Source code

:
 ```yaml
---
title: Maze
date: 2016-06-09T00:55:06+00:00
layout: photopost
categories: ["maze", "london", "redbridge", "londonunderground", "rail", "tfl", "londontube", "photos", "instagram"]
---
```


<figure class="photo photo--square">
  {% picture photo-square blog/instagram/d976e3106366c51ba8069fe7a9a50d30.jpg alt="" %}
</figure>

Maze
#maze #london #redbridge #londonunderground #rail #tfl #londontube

• **Assignment**
Return every line above exactly.

• **Exercise answer**
Source code

:
 ```yaml
---
title: Maze
date: 2016-06-09T00:55:06+00:00
layout: photopost
categories: ["maze", "london", "redbridge", "londonunderground", "rail", "tfl", "londontube", "photos", "instagram"]
---
```


<figure class="photo photo--square">
  {% picture photo-square blog/instagram/d976e3106366c51ba8069fe7a9a50d30.jpg alt="" %}
</figure>

Maze
#maze #london #redbridge #londonunderground #rail #tfl #londontube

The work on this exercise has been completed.